Dans ces conditions, les forces politiques, et particulièrement les socialistes, ont une responsabilité. Comme ils se sont, à chaque fois que le corps du travailleur était brisé sur la chaîne de production, intéressés à la question de la pénibilité du vécu quotidien, ils doivent désormais imaginer l’émancipation non plus au seul prisme du travail, mais aussi dans le quotidien du consommateur.
Dans cette perspective, je formule une proposition simple et claire : consacrer, au sommet de la hiérarchie des normes, un droit au sommeil. Actuellement, notre édifice juridique souffre d’une béance inexplicable. Le sommeil ne figure dans aucun texte. Tout au plus l’approche-t-on au travers du régime des troubles anormaux de voisinage ou encore du droit au repos et au loisir tel qu’il est reconnu dans la Convention internationale pour la protection des droits de l’enfant. Du reste, le sommeil n’est jamais appréhendé positivement comme un droit qu’a l’individu de se restaurer et de ralentir avec les rythmes du monde.

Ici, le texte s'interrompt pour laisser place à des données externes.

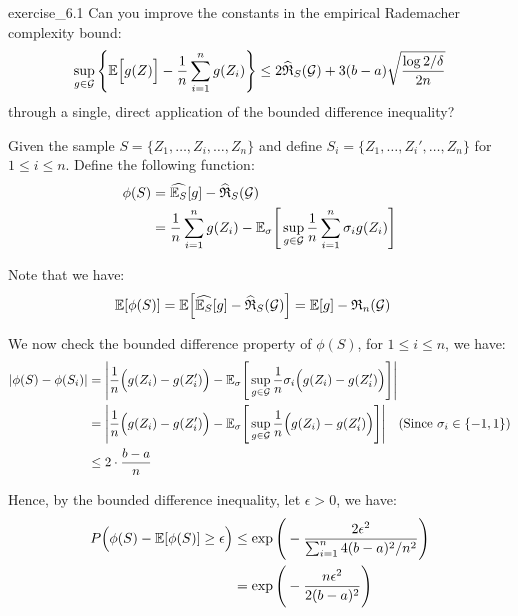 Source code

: \begin{exercise}{}{exercise_6.1}
    Can you improve the constants in the empirical Rademacher complexity bound:
    \begin{align*}
        \sup_{g\in\mathcal{G}}\Bigg\{ \mathbb{E}\Big[ g(Z) \Big] - \frac{1}{n}\sum_{i=1}^n g(Z_i) \Bigg\} \le 2\widehat{\mathfrak{R}}_S(\mathcal{G}) + 3(b-a)\sqrt{
            \frac{\log 2/\delta}{2n}
        }
    \end{align*}
    \noindent through a single, direct application of the bounded diﬀerence inequality?
\end{exercise}

\begin{solution*}
    Given the sample $S=\{Z_1, \dots, Z_i, \dots, Z_n \}$ and define $S_i = \{Z_1, \dots, Z_i', \dots, Z_n \}$ for $1\le i \le n$. Define the following function:
    \begin{align*}
        \phi(S) &= \widehat{\mathbb{E}_S}[g] - \widehat{\mathfrak{R}}_S(\mathcal{G}) \\
            &= \frac{1}{n}\sum_{i=1}^n g(Z_i) - \mathbb{E}_\sigma\Bigg[ 
                \sup_{g\in\mathcal{G}}\frac{1}{n} \sum_{i=1}^n \sigma_i g(Z_i)
             \Bigg]
    \end{align*}

    \noindent Note that we have:
    \begin{align*}
        \mathbb{E}[\phi(S)] &= \mathbb{E}\Big[ 
            \widehat{\mathbb{E}_S}[g] - \widehat{\mathfrak{R}}_S(\mathcal{G})
         \Big] = \mathbb{E}[g] - \mathfrak{R}_n(\mathcal{G})
    \end{align*}

    \noindent We now check the bounded difference property of $\phi(S)$, for $1\le i \le n$, we have:
    \begin{align*}
        |\phi(S) - \phi(S_i)| &= \Bigg| 
            \frac{1}{n}\Big( g(Z_i) - g(Z_i') \Big) - \mathbb{E}_\sigma\Bigg[ 
                \sup_{g\in\mathcal{G}} \frac{1}{n}\sigma_i\Big( g(Z_i) - g(Z_i') \Big)
             \Bigg]
         \Bigg| \\
        &= \Bigg| 
            \frac{1}{n}\Big( g(Z_i) - g(Z_i') \Big) - \mathbb{E}_\sigma\Bigg[ 
                \sup_{g\in\mathcal{G}} \frac{1}{n}\Big( g(Z_i) - g(Z_i') \Big)
             \Bigg]
         \Bigg| \ \ \ (\text{Since $\sigma_i\in\{-1, 1\}$}) \\
        &\le 2\cdot\frac{b-a}{n}
    \end{align*}

    \noindent Hence, by the bounded difference inequality, let $\epsilon > 0$, we have:
    \begin{align*}
        P\Big( 
            \phi(S) - \mathbb{E}[\phi(S)] \ge \epsilon
         \Big) &\le \exp\Bigg( 
            -\frac{2\epsilon^2}{\sum_{i=1}^n 4(b-a)^2/n^2}
         \Bigg) \\
        &= \exp\Bigg( 
            -\frac{n\epsilon^2}{2(b-a)^2}
         \Bigg)
    \end{align*}


\end{solution*}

Or, la consécration d’un droit au sommeil permettrait des avancées très concrètes. En premier lieu, elle offrirait un fondement juridique à opposer aux producteurs d’algorithmes qui ruinent délibérément l’attention des plus jeunes et des plus vulnérables sur l’autel du profit. Ensuite, elle offrirait une arme contre un phénomène que l’on peine encore à percevoir, mais dont les conséquences sanitaires sont immenses : la pollution sonore, parfois considérée comme la première cause de mortalité indirecte en Europe. Enfin, le droit au sommeil présenterait l’avantage de renforcer les droits du salarié dans le cadre professionnel, en offrant un outil contre le management toxique ou abusif et en garantissant à chacun des rythmes de travail raisonnables. Bien sûr, il ne s’agirait pas d’invoquer le droit au sommeil chaque fois qu’un justiciable serait empêché de dormir : comme les autres droits qui s’attachent à l’individu, seule une atteinte durable et caractérisée au repos pourrait conduire le juge à prendre des sanctions.
Ériger le droit au sommeil en horizon politique revient à inscrire, au cœur de l’action publique, la conviction que certains temps de l’existence doivent échapper à toute logique marchande. Car quel est l’intérêt de la politique, sinon de créer les conditions du bonheur commun ? Il nous reste à prolonger, sur le terrain du droit, ce que certains Espagnols ont un jour voulu rappeler par un jeu ludique : une société se mesure aussi à la place qu’elle laisse à l’improductivité et au repos.